ACTION ITEM —
Read through the records. Copy each line that has the word "string".

[DATA FOR REVIEW Boundary: Start]

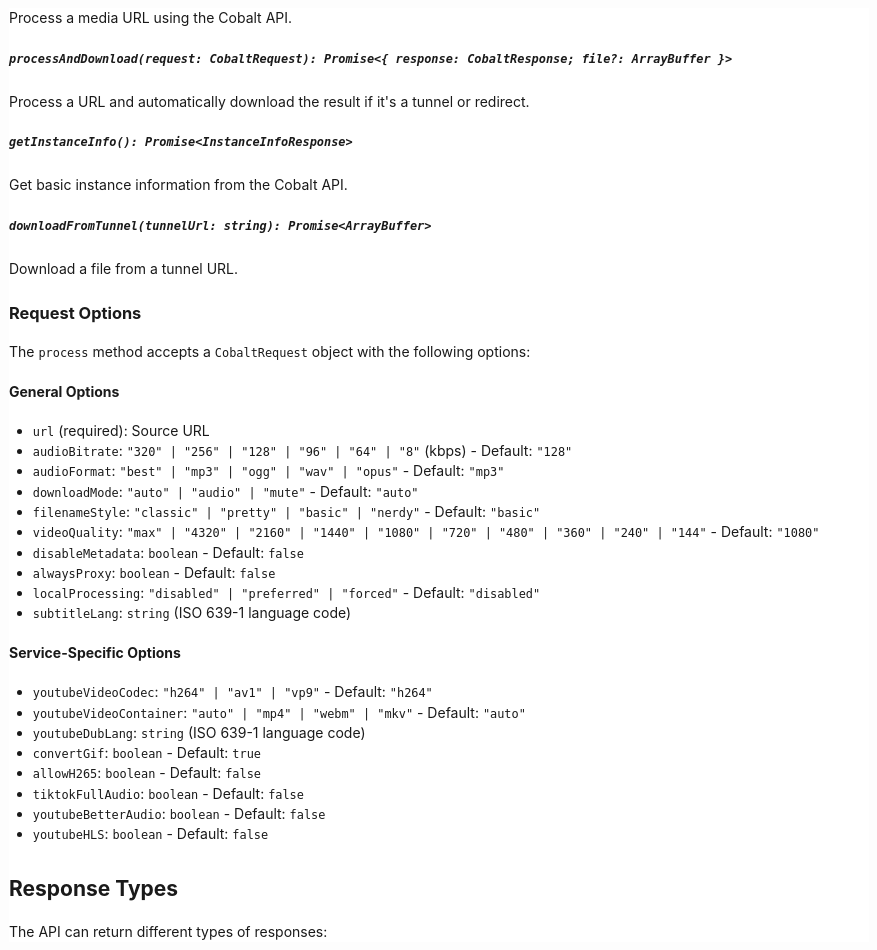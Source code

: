 Process a media URL using the Cobalt API.

##### `processAndDownload(request: CobaltRequest): Promise<{ response: CobaltResponse; file?: ArrayBuffer }>`

Process a URL and automatically download the result if it's a tunnel or
redirect.

##### `getInstanceInfo(): Promise<InstanceInfoResponse>`

Get basic instance information from the Cobalt API.

##### `downloadFromTunnel(tunnelUrl: string): Promise<ArrayBuffer>`

Download a file from a tunnel URL.

### Request Options

The `process` method accepts a `CobaltRequest` object with the following
options:

#### General Options

- `url` (required): Source URL
- `audioBitrate`: `"320" | "256" | "128" | "96" | "64" | "8"` (kbps) - Default:
  `"128"`
- `audioFormat`: `"best" | "mp3" | "ogg" | "wav" | "opus"` - Default: `"mp3"`
- `downloadMode`: `"auto" | "audio" | "mute"` - Default: `"auto"`
- `filenameStyle`: `"classic" | "pretty" | "basic" | "nerdy"` - Default:
  `"basic"`
- `videoQuality`:
  `"max" | "4320" | "2160" | "1440" | "1080" | "720" | "480" | "360" | "240" | "144"` -
  Default: `"1080"`
- `disableMetadata`: `boolean` - Default: `false`
- `alwaysProxy`: `boolean` - Default: `false`
- `localProcessing`: `"disabled" | "preferred" | "forced"` - Default:
  `"disabled"`
- `subtitleLang`: `string` (ISO 639-1 language code)

#### Service-Specific Options

- `youtubeVideoCodec`: `"h264" | "av1" | "vp9"` - Default: `"h264"`
- `youtubeVideoContainer`: `"auto" | "mp4" | "webm" | "mkv"` - Default: `"auto"`
- `youtubeDubLang`: `string` (ISO 639-1 language code)
- `convertGif`: `boolean` - Default: `true`
- `allowH265`: `boolean` - Default: `false`
- `tiktokFullAudio`: `boolean` - Default: `false`
- `youtubeBetterAudio`: `boolean` - Default: `false`
- `youtubeHLS`: `boolean` - Default: `false`

## Response Types

The API can return different types of responses:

[DATA FOR REVIEW Boundary: End]

RESULT OF THE EXERCISE —
##### `downloadFromTunnel(tunnelUrl: string): Promise<ArrayBuffer>`
- `subtitleLang`: `string` (ISO 639-1 language code)
- `youtubeDubLang`: `string` (ISO 639-1 language code)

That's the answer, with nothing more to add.